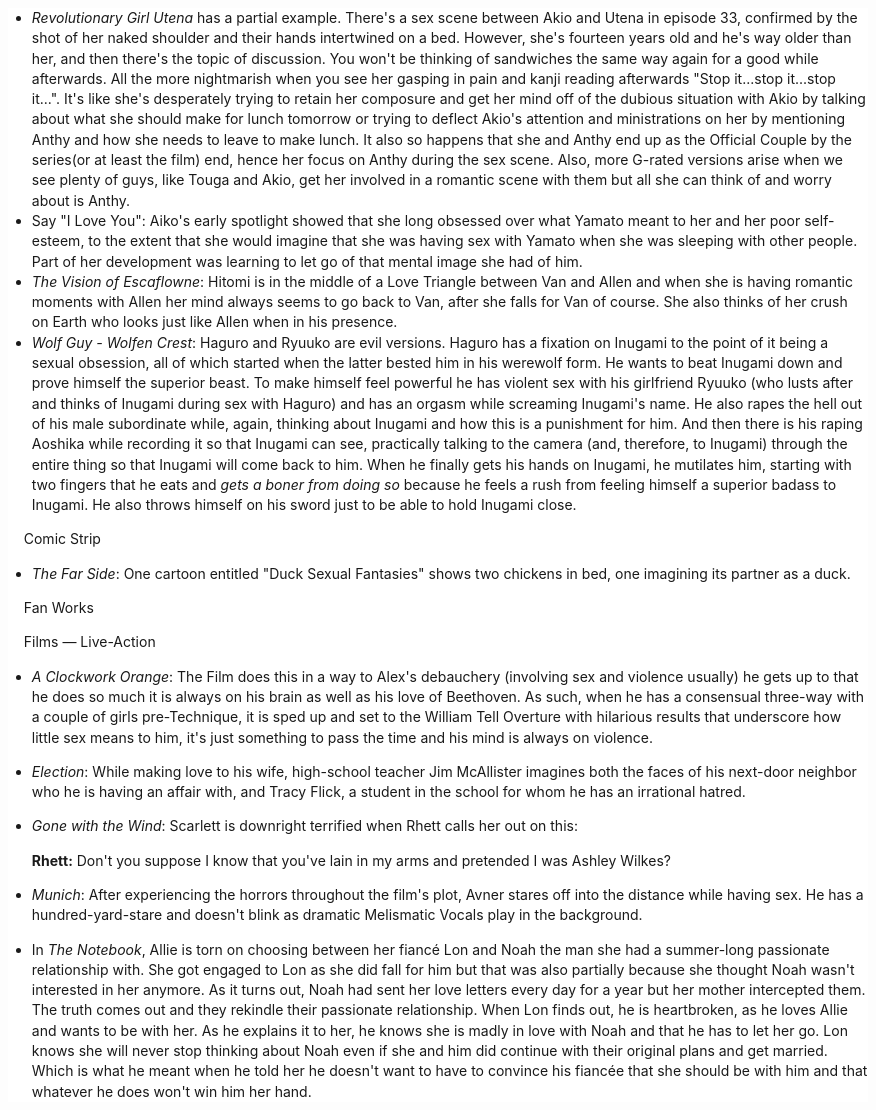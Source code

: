 -   _Revolutionary Girl Utena_ has a partial example. There's a sex scene between Akio and Utena in episode 33, confirmed by the shot of her naked shoulder and their hands intertwined on a bed. However, she's fourteen years old and he's way older than her, and then there's the topic of discussion. You won't be thinking of sandwiches the same way again for a good while afterwards. All the more nightmarish when you see her gasping in pain and kanji reading afterwards "Stop it...stop it...stop it...". It's like she's desperately trying to retain her composure and get her mind off of the dubious situation with Akio by talking about what she should make for lunch tomorrow or trying to deflect Akio's attention and ministrations on her by mentioning Anthy and how she needs to leave to make lunch. It also so happens that she and Anthy end up as the Official Couple by the series(or at least the film) end, hence her focus on Anthy during the sex scene. Also, more G-rated versions arise when we see plenty of guys, like Touga and Akio, get her involved in a romantic scene with them but all she can think of and worry about is Anthy.
-   Say "I Love You": Aiko's early spotlight showed that she long obsessed over what Yamato meant to her and her poor self-esteem, to the extent that she would imagine that she was having sex with Yamato when she was sleeping with other people. Part of her development was learning to let go of that mental image she had of him.
-   _The Vision of Escaflowne_: Hitomi is in the middle of a Love Triangle between Van and Allen and when she is having romantic moments with Allen her mind always seems to go back to Van, after she falls for Van of course. She also thinks of her crush on Earth who looks just like Allen when in his presence.
-   _Wolf Guy - Wolfen Crest_: Haguro and Ryuuko are evil versions. Haguro has a fixation on Inugami to the point of it being a sexual obsession, all of which started when the latter bested him in his werewolf form. He wants to beat Inugami down and prove himself the superior beast. To make himself feel powerful he has violent sex with his girlfriend Ryuuko (who lusts after and thinks of Inugami during sex with Haguro) and has an orgasm while screaming Inugami's name. He also rapes the hell out of his male subordinate while, again, thinking about Inugami and how this is a punishment for him. And then there is his raping Aoshika while recording it so that Inugami can see, practically talking to the camera (and, therefore, to Inugami) through the entire thing so that Inugami will come back to him. When he finally gets his hands on Inugami, he mutilates him, starting with two fingers that he eats and _gets a boner from doing so_ because he feels a rush from feeling himself a superior badass to Inugami. He also throws himself on his sword just to be able to hold Inugami close.

    Comic Strip 

-   _The Far Side_: One cartoon entitled "Duck Sexual Fantasies" shows two chickens in bed, one imagining its partner as a duck.

    Fan Works 

    Films — Live-Action 

-   _A Clockwork Orange_: The Film does this in a way to Alex's debauchery (involving sex and violence usually) he gets up to that he does so much it is always on his brain as well as his love of Beethoven. As such, when he has a consensual three-way with a couple of girls pre-Technique, it is sped up and set to the William Tell Overture with hilarious results that underscore how little sex means to him, it's just something to pass the time and his mind is always on violence.
-   _Election_: While making love to his wife, high-school teacher Jim McAllister imagines both the faces of his next-door neighbor who he is having an affair with, and Tracy Flick, a student in the school for whom he has an irrational hatred.
-   _Gone with the Wind_: Scarlett is downright terrified when Rhett calls her out on this:
    
    **Rhett:** Don't you suppose I know that you've lain in my arms and pretended I was Ashley Wilkes?
    
-   _Munich_: After experiencing the horrors throughout the film's plot, Avner stares off into the distance while having sex. He has a hundred-yard-stare and doesn't blink as dramatic Melismatic Vocals play in the background.
-   In _The Notebook_, Allie is torn on choosing between her fiancé Lon and Noah the man she had a summer-long passionate relationship with. She got engaged to Lon as she did fall for him but that was also partially because she thought Noah wasn't interested in her anymore. As it turns out, Noah had sent her love letters every day for a year but her mother intercepted them. The truth comes out and they rekindle their passionate relationship. When Lon finds out, he is heartbroken, as he loves Allie and wants to be with her. As he explains it to her, he knows she is madly in love with Noah and that he has to let her go. Lon knows she will never stop thinking about Noah even if she and him did continue with their original plans and get married. Which is what he meant when he told her he doesn't want to have to convince his fiancée that she should be with him and that whatever he does won't win him her hand.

◇ ◇ ◇

> _Work order_: Your task is to restate, word for word, the line with "an irrational hatred." and all lines after it, ending with the last line of the data.

> _Response area_:
-   _Election_: While making love to his wife, high-school teacher Jim McAllister imagines both the faces of his next-door neighbor who he is having an affair with, and Tracy Flick, a student in the school for whom he has an irrational hatred.
-   _Gone with the Wind_: Scarlett is downright terrified when Rhett calls her out on this:
    
    **Rhett:** Don't you suppose I know that you've lain in my arms and pretended I was Ashley Wilkes?
    
-   _Munich_: After experiencing the horrors throughout the film's plot, Avner stares off into the distance while having sex. He has a hundred-yard-stare and doesn't blink as dramatic Melismatic Vocals play in the background.
-   In _The Notebook_, Allie is torn on choosing between her fiancé Lon and Noah the man she had a summer-long passionate relationship with. She got engaged to Lon as she did fall for him but that was also partially because she thought Noah wasn't interested in her anymore. As it turns out, Noah had sent her love letters every day for a year but her mother intercepted them. The truth comes out and they rekindle their passionate relationship. When Lon finds out, he is heartbroken, as he loves Allie and wants to be with her. As he explains it to her, he knows she is madly in love with Noah and that he has to let her go. Lon knows she will never stop thinking about Noah even if she and him did continue with their original plans and get married. Which is what he meant when he told her he doesn't want to have to convince his fiancée that she should be with him and that whatever he does won't win him her hand.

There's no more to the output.